> **ABOUT THIS TASK**: Print the line that has "이렇게 복사를 사용하면 실행 속도 면에서 훨씬 빠르다." in it, then every remaining line of the data, exactly and without anything extra.

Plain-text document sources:
_ _ _ _

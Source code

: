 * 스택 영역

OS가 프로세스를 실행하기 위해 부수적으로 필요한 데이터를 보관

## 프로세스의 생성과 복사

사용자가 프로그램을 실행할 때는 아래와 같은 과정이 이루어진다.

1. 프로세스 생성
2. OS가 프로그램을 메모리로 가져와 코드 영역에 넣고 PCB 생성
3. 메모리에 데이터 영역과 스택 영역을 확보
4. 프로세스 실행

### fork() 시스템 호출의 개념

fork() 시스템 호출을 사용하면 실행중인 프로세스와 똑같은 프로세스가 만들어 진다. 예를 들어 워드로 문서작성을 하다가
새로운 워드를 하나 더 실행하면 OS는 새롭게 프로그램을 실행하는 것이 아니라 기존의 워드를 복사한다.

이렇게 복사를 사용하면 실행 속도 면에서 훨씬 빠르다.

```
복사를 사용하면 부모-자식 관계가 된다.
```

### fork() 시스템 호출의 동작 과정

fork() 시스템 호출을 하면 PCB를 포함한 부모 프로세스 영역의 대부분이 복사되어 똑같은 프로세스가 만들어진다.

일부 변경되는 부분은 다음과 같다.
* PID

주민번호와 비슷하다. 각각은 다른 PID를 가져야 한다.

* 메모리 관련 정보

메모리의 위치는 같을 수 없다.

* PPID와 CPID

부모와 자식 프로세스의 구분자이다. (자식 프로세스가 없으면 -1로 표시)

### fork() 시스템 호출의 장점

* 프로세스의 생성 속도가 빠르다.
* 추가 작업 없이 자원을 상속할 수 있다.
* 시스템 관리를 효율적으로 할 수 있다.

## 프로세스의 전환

_ _ _ _

> **EXERCISE RESULT**:
이렇게 복사를 사용하면 실행 속도 면에서 훨씬 빠르다.

```
복사를 사용하면 부모-자식 관계가 된다.
```

### fork() 시스템 호출의 동작 과정

fork() 시스템 호출을 하면 PCB를 포함한 부모 프로세스 영역의 대부분이 복사되어 똑같은 프로세스가 만들어진다.

일부 변경되는 부분은 다음과 같다.
* PID

주민번호와 비슷하다. 각각은 다른 PID를 가져야 한다.

* 메모리 관련 정보

메모리의 위치는 같을 수 없다.

* PPID와 CPID

부모와 자식 프로세스의 구분자이다. (자식 프로세스가 없으면 -1로 표시)

### fork() 시스템 호출의 장점

* 프로세스의 생성 속도가 빠르다.
* 추가 작업 없이 자원을 상속할 수 있다.
* 시스템 관리를 효율적으로 할 수 있다.

## 프로세스의 전환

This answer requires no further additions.